L’écosystème marin à l’est du Groenland en plein chamboulement
La disparition de la glace de mer en été, des eaux plus chaudes et des changements dans la nourriture disponible attirent nombre d’espèces de baleines et de poissons de l’Atlantique Nord vers les eaux arctiques à l’est du Groenland. Les espèces arctiques, elles, sont poussées plus au nord. Ces changements seront probablement irréversibles, avertissent des chercheurs.
Une équipe de scientifiques de l’Institut des ressources naturelles du Groenland a synthétisé les données portant sur la couverture annuelle de glace d’été, les températures de surface et les observations de cétacés, d’autres mammifères et de poissons au cours des dernières décennies dans les eaux au sud-est du Groenland, particulièrement dans la mer d’Irminger et le détroit du Danemark.
Ils notent que la quantité de glace d’été, qui dérive du nord vers le sud le long de la côte groenlandaise avec le courant, est à son plus bas en 200 ans. Certains étés connaissent désormais une quasi-absence de glace.
Les températures de surface, elles, ont augmenté de près de 2 degrés Celsius depuis 1980 dans cette zone où passe le courant du Groenland oriental, un courant marin froid qui vient de l’océan Arctique et qui circule le long des côtes orientales de l’île en direction du sud.

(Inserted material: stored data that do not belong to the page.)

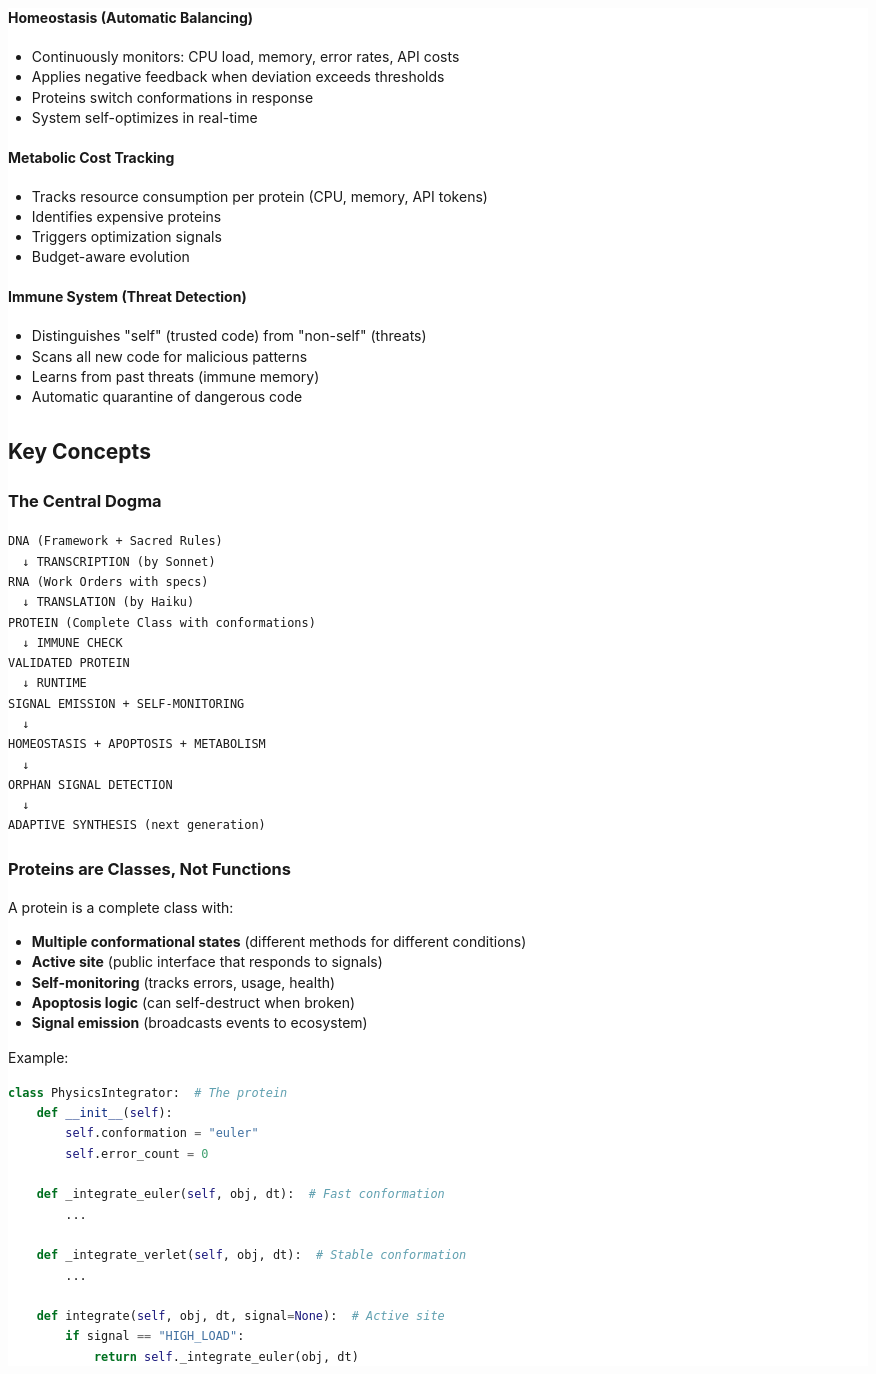 #### Homeostasis (Automatic Balancing)
- Continuously monitors: CPU load, memory, error rates, API costs
- Applies negative feedback when deviation exceeds thresholds
- Proteins switch conformations in response
- System self-optimizes in real-time

#### Metabolic Cost Tracking
- Tracks resource consumption per protein (CPU, memory, API tokens)
- Identifies expensive proteins
- Triggers optimization signals
- Budget-aware evolution

#### Immune System (Threat Detection)
- Distinguishes "self" (trusted code) from "non-self" (threats)
- Scans all new code for malicious patterns
- Learns from past threats (immune memory)
- Automatic quarantine of dangerous code

## Key Concepts

### The Central Dogma
```
DNA (Framework + Sacred Rules)
  ↓ TRANSCRIPTION (by Sonnet)
RNA (Work Orders with specs)
  ↓ TRANSLATION (by Haiku)
PROTEIN (Complete Class with conformations)
  ↓ IMMUNE CHECK
VALIDATED PROTEIN
  ↓ RUNTIME
SIGNAL EMISSION + SELF-MONITORING
  ↓
HOMEOSTASIS + APOPTOSIS + METABOLISM
  ↓
ORPHAN SIGNAL DETECTION
  ↓
ADAPTIVE SYNTHESIS (next generation)
```

### Proteins are Classes, Not Functions

A protein is a complete class with:
- **Multiple conformational states** (different methods for different conditions)
- **Active site** (public interface that responds to signals)
- **Self-monitoring** (tracks errors, usage, health)
- **Apoptosis logic** (can self-destruct when broken)
- **Signal emission** (broadcasts events to ecosystem)

Example:
```python
class PhysicsIntegrator:  # The protein
    def __init__(self):
        self.conformation = "euler"
        self.error_count = 0
        
    def _integrate_euler(self, obj, dt):  # Fast conformation
        ...
    
    def _integrate_verlet(self, obj, dt):  # Stable conformation
        ...
    
    def integrate(self, obj, dt, signal=None):  # Active site
        if signal == "HIGH_LOAD":
            return self._integrate_euler(obj, dt)
```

Le courant d’Irminger, qui amène les eaux chaudes de l’Atlantique vers le nord et rencontre le courant du Groenland oriental, est plus chaud qu’avant et contribue au phénomène de réchauffement des eaux de la région.

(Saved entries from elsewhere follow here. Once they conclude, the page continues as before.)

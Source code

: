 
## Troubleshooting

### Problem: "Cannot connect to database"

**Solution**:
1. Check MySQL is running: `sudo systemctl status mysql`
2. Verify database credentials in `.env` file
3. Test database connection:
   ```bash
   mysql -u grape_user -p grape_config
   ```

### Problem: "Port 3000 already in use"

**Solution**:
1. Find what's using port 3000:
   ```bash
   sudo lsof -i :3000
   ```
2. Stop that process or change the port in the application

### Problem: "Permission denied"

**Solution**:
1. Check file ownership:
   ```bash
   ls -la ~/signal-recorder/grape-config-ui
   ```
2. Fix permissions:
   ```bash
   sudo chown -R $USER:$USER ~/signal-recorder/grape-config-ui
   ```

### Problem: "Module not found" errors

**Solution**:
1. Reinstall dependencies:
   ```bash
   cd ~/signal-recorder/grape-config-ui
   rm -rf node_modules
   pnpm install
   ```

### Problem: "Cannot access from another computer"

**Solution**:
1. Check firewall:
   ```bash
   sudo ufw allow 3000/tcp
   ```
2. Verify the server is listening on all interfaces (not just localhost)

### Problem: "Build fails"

Pendant ce temps, on observe de plus en plus d’espèces de mammifères marins comme le rorqual commun, la baleine à bosse, l’épaulard et le dauphin dans ces eaux nordiques, alors qu’elles y étaient presque absentes il y a quelques années seulement. Des poissons comme le thon rouge de l’Atlantique sont aussi plus fréquents dans cette zone située à la jonction entre les océans Arctique et Atlantique Nord.
Puisque la surface de l’eau est maintenant libre de glace pendant des mois, les grands mammifères marins y trouvent un habitat qui leur convient, puisqu’ils doivent constamment remonter à la surface pour respirer.
Parallèlement, des espèces typiques de cette région, comme le narval et le morse, s’y font de plus en plus rares. On sait que le narval dépend grandement de la présence de glace, à la fois pour se nourrir et comme refuge.
Un point de bascule
« L’une des principales conclusions est que cet événement est tout à fait inhabituel au cours des 200 dernières années d’observations des glaces estivales dans la région. Nous avons vu de grands changements dans certains des niveaux trophiques supérieurs [le haut de la chaîne alimentaire, NDLR]. Il existe probablement de nombreux autres changements dans l’écosystème et le réseau trophique qui n’ont pas encore été décrits et qui pourraient expliquer en partie l’arrivée d’espèces hautement migratrices dans la région », dit dans un communiqué Brian MacKenzie, professeur à l’Université technique du Danemark et coauteur de l’étude parue dans la revue Global Change Biology.
Les scientifiques émettent l’hypothèse que c’est la productivité biologique dans l’océan, en augmentation en raison notamment des températures plus élevées, qui attire aussi ces espèces venues du sud. Le zooplancton, qui sert de nourriture aux poissons et aux cétacés, serait ainsi plus abondant.
Cela reste à confirmer, car plusieurs facteurs doivent être pris en compte et les interactions sont complexes. D’autant plus que l’arrivée de ces nouveaux prédateurs dans la région a des conséquences inattendues sur les poissons dont ils se nourrissent et sur tout l’écosystème marin. Les chercheurs demandent d’ailleurs plus d’études sur le sujet.
La majeure partie de la glace de l’océan Arctique est générée dans un système de circulation au nord de l’Alaska et elle vient, après plusieurs années, à être poussée par les courants vers le nord du Groenland. De là, une grande partie est entraînée à grande vitesse vers le sud le long de la côte est du Groenland avant d’entrer dans l’Atlantique Nord. Or, c’est cette glace générée dans l’océan arctique qui est de moins en moins abondante depuis les dernières décennies.
« Le nouveau régime deviendra probablement permanent dans un avenir prévisible, à moins que les températures ne se refroidissent et que l’exportation de glace du nord n’augmente à nouveau [au sud-est du Groenland]. Selon de récents rapports du GIEC, le réchauffement climatique continu au 21e siècle rend ce scénario improbable », souligne quant à lui Mads Peter Heide-Jørgensen, professeur à l’Institut des ressources naturelles du Groenland.
« La récente disparition de la banquise estivale le long de la côte est du Groenland montre à quel point les perturbations météorologiques sont liées aux changements des conditions écologiques marines sur des distances de plusieurs milliers de kilomètres », conclut le professeur Heide-Jørgensen.